Окончив ночное дежурство я собирался отправиться спать, но любопытство взяло верх и, уговорив начальника охраны одной из стен — центуриона с большим горбатым носом, которого пару недель назад я вытащил из лап смерти, пустить меня — я поднялся наверх. Стараясь не привлекать внимание многочисленных бойцов к своей персоне — стоять на стене мне не полагалось — я вместе с многими другими попытался вглядеться и хоть что-нибудь нащупать взглядом сквозь плотную туманную пелену. Тщетно — мириады неразличимых глазом капель надежно скрывали окружающие пейзажи.

Внезапный гром заставил гарнизон подскочить от неожиданности. Пугающе низкий, заунывный звук раскатами пронесся над городом, словно плакало огромное, невообразимых размеров чудовище. Гул нарастал, то превращаясь в рев, то ненадолго стихая — нечеловечески низким тембром он раздирал уши. Я видел, как многие солдаты начинали испуганно суетиться, теряя самообладание от животного страха, сдерживать который разум был не в силах. Гул нарастал и приближался. Спустя несколько минут к нему уже примешивался металлический лязг.

Густой туман, лишающий защитников Аквилеи возможности видеть дальше нескольких шагов, распалял воображение, в ответ рисовавшее самые страшные картины. Тут и там я замечал, как легионеры сосредоточенно молятся. Происходя из самых разных провинций пестрой на верования империи, их обряды отличались и казалось, будто стены города на миг превратились в огромный храм, объединивший всех богов в огромном пантеоне всех верований человечества. В противостоянии чему-то сверхъестественному, ждать помощи оставалось лишь от столь же сверхъестественных богов.

С реки подул холодный ветер, морозом пощипывая лицо. Туман задрожал и мутными клочками пришел в движение, постепенно начиная рассеиваться. Скрытое за свинцовыми тучами небо не пропускало солнечный свет и, казалось, будто сами боги не хотят наблюдать за людьми, покорно ожидающими своей участи.

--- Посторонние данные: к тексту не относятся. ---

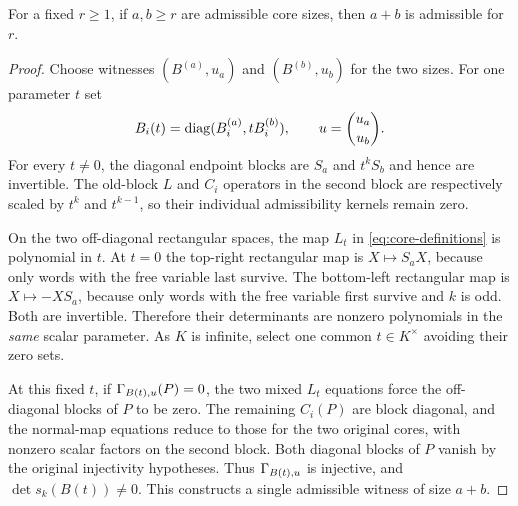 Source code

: \begin{theorem}\label{thm:core-add}
For a fixed $r\ge1$, if $a,b\ge r$ are admissible core sizes,
then $a+b$ is admissible for $r$.
\end{theorem}
\begin{proof}
Choose witnesses $(B^{(a)},u_a)$ and $(B^{(b)},u_b)$
for the two sizes. For one parameter $t$ set
\begin{equation}\label{eq:core-add-tuple}
 B_i(t)=\diag(B_i^{(a)},tB_i^{(b)}),\qquad
 u=\binom{u_a}{u_b}.
\end{equation}
For every $t\ne0$, the diagonal endpoint blocks are
$S_a$ and $t^kS_b$ and hence are invertible. The old-block
$L$ and $C_i$ operators in the second block are respectively
scaled by $t^k$ and $t^{k-1}$, so their individual
admissibility kernels remain zero.

On the two off-diagonal rectangular spaces, the map $L_t$
in \eqref{eq:core-definitions} is polynomial in $t$. At $t=0$
the top-right rectangular map is $X\mapsto S_aX$,
because only words with the free variable last survive.
The bottom-left rectangular map is $X\mapsto -XS_a$,
because only words with the free variable first survive and
$k$ is odd. Both are invertible. Therefore their determinants
are nonzero polynomials in the \emph{same} scalar parameter.
As $K$ is infinite, select one common $t\in K^\times$
avoiding their zero sets.

At this fixed $t$, if $\Gam_{B(t),u}(P)=0$, the two mixed
$L_t$ equations force the off-diagonal blocks of $P$ to be
zero. The remaining $C_i(P)$ are block diagonal, and the
normal-map equations reduce to those for the two original
cores, with nonzero scalar factors on the second block.
Both diagonal blocks of $P$ vanish by the original
injectivity hypotheses. Thus $\Gam_{B(t),u}$ is injective,
and $\det s_k(B(t))\ne0$. This constructs a single
admissible witness of size $a+b$.
\end{proof}

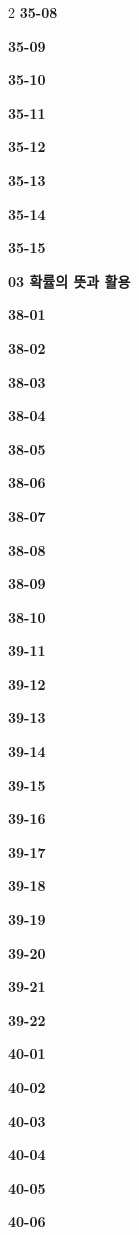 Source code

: \documentclass[10pt,a4paper]{article}
\begin{document}
\begin{multicols}{2}
\noindent\textbf{35-08}\ \par
\noindent\textbf{35-09}\ \par
\noindent\textbf{35-10}\ \par
\noindent\textbf{35-11}\ \par
\noindent\textbf{35-12}\ \par
\noindent\textbf{35-13}\ \par
\noindent\textbf{35-14}\ \par
\noindent\textbf{35-15}\ \par
\noindent\textbf{03 확률의 뜻과 활용}\par\smallskip
\noindent\textbf{38-01}\ \par
\noindent\textbf{38-02}\ \par
\noindent\textbf{38-03}\ \par
\noindent\textbf{38-04}\ \par
\noindent\textbf{38-05}\ \par
\noindent\textbf{38-06}\ \par
\noindent\textbf{38-07}\ \par
\noindent\textbf{38-08}\ \par
\noindent\textbf{38-09}\ \par
\noindent\textbf{38-10}\ \par
\noindent\textbf{39-11}\ \par
\noindent\textbf{39-12}\ \par
\noindent\textbf{39-13}\ \par
\noindent\textbf{39-14}\ \par
\noindent\textbf{39-15}\ \par
\noindent\textbf{39-16}\ \par
\noindent\textbf{39-17}\ \par
\noindent\textbf{39-18}\ \par
\noindent\textbf{39-19}\ \par
\noindent\textbf{39-20}\ \par
\noindent\textbf{39-21}\ \par
\noindent\textbf{39-22}\ \par
\noindent\textbf{40-01}\ \par
\noindent\textbf{40-02}\ \par
\noindent\textbf{40-03}\ \par
\noindent\textbf{40-04}\ \par
\noindent\textbf{40-05}\ \par
\noindent\textbf{40-06}\ \par

\end{multicols}
\end{document}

— Эй, как думаешь, что это? — обратился ко мне шагавший по стене оптион. — Ты, кажется, врач?

Я смутился, ожидая, что он начнет негодовать по поводу моего присутствия на стене, но ничего подобного не происходило — ледяной холод охватившей всех тревоги, одновременно сделал отношения между людьми по эту сторону стены теплее. Немыслимыми, неуместными казались склоки и брань перед лицом чудовищной неизвестности, не сулившей ничего хорошего.

— Не знаю, но очень надеюсь, что источник звуков люди, а не какие-нибудь исчадия Гадеса — отозвался я.

— Да, звучит будто гудят себе под нос те самые циклопы, которыми меня бабка пугала — оптион несколько нервно рассмеялся.

Я видел, что он храбрится. Мне тоже было жутко. Внезапно, за молочной стеной, слегка рассеявшейся после порывов ветра, мелькнули первые фигуры людей. Гул стоял оглушающий — что бы это ни было — оно приблизилось уже очень близко. Плотным кольцом, словно душащий жертву питон, город сжимали в тисках варвары. Маркоманы, квады, сарматы, свевы, лангобарды, языги и, вероятно, множество других племен, обитавших за полноводным Данувием стояли здесь, словно вырастая из тумана. С косматыми головами, несмотря на холод, многие из них сверкали голыми могучими торсами. Иные были в кольчугах и шлемах, делающих их снаряжение не многим хуже, чем могли похвастать сами римские легионы.

Я заметил, что почти каждый в этой густой, но нестройной толпе, сжимал крупный щит, прижимая верхнюю его сторону к лицу. Многие свирепые лица густо поросли бородами и край щитов терялся где-то в копнах их волос. Насколько сквозь рассеивающийся туман видел глаз — варвары были повсюду, окружив город со всех сторон. Страшно было даже подумать, что произойдет с окружавшими город селами, с людьми, кто не успел уехать далеко вглубь Италии или отказался скрыться за стенами Аквилеи и оставить свое хозяйство.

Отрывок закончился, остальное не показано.